Along with the prison population growth, total fund expenditures for overall corrections spending also increased 16 percent from $157 million in 2008 to $182 million in 2014. In addition, the prison population has remained at or near capacity and is projected to reach 109-percent capacity by 2019.
“We’re eager to get to work exploring potential changes in our criminal justice system and how we can reinvest in programs that are proven to work,” said Wolken, who sponsored SB 224 and currently chairs the commission.
The system-wide review will be carried out through collaboration between the Montana Commission on Sentencing and The Council of State Governments (CSG) Justice Center, a national nonprofit, nonpartisan organization that has conducted the Justice Reinvestment process with 21 states previously.
“Over the last several years, Department of Corrections staff has worked hard to build a framework that incorporates evidence-based practices, including innovative new approaches like swift and certain offender sanctions, and validated risk and needs assessments,” said Montana Department of Corrections Director Mike Batista. “I’m excited that the Justice Reinvestment process allows us to be part of a broader review that looks at the entire criminal justice system.”

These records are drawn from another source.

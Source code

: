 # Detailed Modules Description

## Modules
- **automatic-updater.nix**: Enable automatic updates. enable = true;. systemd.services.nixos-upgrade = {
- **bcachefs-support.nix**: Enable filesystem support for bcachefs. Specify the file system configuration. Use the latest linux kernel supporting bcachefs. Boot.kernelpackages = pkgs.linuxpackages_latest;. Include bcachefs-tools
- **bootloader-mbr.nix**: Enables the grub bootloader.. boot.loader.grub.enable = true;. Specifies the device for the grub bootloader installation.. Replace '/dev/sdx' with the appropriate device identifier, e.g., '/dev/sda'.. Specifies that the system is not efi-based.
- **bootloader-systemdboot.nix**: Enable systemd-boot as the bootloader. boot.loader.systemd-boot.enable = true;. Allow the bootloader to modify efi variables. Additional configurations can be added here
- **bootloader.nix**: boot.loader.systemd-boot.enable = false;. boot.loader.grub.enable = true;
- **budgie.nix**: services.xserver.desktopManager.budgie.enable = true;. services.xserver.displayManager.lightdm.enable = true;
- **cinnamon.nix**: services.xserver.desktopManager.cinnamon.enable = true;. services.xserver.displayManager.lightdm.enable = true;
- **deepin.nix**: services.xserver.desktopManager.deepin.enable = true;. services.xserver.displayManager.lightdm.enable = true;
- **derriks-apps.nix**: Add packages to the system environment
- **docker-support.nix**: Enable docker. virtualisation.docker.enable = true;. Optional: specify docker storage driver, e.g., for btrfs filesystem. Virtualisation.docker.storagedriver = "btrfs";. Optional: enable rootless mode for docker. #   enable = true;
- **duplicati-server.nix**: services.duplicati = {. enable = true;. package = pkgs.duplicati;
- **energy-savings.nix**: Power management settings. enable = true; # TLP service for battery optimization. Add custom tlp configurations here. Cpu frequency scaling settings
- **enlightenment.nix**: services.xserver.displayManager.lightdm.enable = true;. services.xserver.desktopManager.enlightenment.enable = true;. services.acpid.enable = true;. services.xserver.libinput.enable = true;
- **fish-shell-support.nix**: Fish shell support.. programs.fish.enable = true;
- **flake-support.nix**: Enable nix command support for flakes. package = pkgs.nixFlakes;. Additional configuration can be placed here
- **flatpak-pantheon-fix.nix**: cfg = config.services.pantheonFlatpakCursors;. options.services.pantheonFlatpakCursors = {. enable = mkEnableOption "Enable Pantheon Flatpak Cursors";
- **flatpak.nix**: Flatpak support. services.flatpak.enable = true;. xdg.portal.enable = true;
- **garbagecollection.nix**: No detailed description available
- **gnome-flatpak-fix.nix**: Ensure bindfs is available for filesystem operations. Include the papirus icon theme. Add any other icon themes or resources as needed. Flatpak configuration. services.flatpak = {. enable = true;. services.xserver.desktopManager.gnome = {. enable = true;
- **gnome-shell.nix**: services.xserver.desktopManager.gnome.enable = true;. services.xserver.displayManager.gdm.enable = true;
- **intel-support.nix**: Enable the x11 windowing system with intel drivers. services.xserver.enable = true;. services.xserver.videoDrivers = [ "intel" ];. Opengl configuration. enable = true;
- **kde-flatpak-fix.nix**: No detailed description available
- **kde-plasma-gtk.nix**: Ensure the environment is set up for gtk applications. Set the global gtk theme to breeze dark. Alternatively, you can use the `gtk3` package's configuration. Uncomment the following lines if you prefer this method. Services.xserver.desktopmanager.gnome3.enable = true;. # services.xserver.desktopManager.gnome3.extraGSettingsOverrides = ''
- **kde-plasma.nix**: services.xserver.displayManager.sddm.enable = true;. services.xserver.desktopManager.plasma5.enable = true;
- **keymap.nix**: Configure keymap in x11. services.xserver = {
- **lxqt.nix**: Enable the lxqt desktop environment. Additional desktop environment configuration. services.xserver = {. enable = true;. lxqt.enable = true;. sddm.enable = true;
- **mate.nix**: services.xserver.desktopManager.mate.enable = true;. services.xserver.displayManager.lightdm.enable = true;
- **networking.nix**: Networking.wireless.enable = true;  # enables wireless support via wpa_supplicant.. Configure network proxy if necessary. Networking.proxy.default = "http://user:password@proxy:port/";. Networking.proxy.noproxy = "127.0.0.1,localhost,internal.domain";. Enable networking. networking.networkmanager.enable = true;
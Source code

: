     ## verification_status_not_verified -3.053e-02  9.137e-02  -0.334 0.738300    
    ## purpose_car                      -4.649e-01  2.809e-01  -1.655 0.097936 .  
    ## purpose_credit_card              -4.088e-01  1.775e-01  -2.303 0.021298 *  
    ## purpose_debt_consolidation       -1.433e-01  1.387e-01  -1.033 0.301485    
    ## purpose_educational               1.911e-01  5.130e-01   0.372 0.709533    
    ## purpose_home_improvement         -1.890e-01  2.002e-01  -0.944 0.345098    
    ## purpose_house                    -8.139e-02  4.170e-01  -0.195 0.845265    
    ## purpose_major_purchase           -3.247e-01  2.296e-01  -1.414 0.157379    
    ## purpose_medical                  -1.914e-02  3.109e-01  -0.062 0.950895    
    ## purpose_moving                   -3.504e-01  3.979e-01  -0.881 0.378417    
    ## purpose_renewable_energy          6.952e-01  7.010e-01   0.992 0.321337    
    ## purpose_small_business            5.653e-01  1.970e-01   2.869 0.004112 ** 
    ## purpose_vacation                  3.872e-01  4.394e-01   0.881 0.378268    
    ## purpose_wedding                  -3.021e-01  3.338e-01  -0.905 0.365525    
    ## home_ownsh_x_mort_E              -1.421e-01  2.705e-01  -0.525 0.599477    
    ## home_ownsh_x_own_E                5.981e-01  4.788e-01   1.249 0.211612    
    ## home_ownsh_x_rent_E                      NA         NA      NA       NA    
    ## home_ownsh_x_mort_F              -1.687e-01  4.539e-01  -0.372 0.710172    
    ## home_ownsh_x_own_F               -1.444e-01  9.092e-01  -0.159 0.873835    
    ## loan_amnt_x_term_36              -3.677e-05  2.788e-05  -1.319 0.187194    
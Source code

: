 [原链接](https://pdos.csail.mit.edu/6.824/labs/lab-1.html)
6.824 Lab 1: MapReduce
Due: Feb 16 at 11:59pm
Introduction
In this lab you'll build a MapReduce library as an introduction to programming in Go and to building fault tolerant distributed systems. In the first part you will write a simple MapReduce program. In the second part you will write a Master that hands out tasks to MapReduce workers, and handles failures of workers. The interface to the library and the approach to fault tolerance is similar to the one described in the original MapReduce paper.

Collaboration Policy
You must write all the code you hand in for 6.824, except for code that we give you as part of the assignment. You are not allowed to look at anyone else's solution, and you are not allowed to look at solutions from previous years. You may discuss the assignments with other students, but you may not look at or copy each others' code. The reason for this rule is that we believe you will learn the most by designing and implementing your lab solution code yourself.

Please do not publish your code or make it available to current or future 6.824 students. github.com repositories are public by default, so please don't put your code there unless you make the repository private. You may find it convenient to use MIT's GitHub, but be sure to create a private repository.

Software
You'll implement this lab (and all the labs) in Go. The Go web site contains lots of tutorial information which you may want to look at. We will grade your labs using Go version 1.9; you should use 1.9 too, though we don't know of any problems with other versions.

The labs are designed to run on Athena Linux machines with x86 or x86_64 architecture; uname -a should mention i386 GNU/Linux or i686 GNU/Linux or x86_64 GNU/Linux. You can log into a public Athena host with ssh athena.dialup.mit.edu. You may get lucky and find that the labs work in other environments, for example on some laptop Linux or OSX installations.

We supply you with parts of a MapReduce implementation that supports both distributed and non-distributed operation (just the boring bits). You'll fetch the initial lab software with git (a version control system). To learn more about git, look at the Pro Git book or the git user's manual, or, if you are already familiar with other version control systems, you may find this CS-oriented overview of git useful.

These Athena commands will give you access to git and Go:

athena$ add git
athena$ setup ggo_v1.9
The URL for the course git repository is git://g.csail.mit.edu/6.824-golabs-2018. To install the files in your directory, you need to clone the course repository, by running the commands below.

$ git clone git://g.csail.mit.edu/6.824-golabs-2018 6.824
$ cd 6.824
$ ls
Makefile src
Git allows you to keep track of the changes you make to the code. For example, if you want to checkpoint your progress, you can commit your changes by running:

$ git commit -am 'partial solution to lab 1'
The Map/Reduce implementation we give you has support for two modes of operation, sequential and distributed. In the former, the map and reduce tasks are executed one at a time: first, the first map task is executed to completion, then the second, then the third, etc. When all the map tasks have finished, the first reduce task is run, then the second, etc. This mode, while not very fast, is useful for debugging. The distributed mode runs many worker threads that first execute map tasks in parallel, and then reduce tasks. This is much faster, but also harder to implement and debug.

The state’s Commission on Sentencing is a 15-member, bipartisan group created by SB 224, and includes members from all three branches of state government, criminal justice practitioners and tribal community representatives.
“We have to do something now before we’re on the hook for millions more in costs,” Senate President Debby Barrett said. “Once this review is completed, we’ll have a framework on how we can build on what we have, as well as save funds for the taxpayers and keep our citizens safe.”
The commission met for the first time in September and began its second two-day meeting yesterday. Commission meetings will continue throughout 2016, and policy recommendations will be delivered to the Legislature by the end of 2016, in time for the next legislative session.
The CSG Justice Center, in partnership with The Pew Charitable Trusts and the U.S. Department of Justice’s Bureau of Justice Assistance, will provide on-the-ground technical assistance. Input will also be solicited from other stakeholders, as well, including district judges, county attorneys, public defenders, probation, parole board members, law enforcement officials, and victim advocates.
“This is an unprecedented opportunity for state leaders to use data and research to craft new strategies that will reduce recidivism and increase public safety,” said Adam Gelb, director of The Pew Charitable Trusts’ public safety performance project. “By analyzing the drivers of prison growth, examining approaches that are working across the country, and engaging stakeholders throughout the criminal justice system, Montana can develop a plan that will decrease crime and incarceration rates.”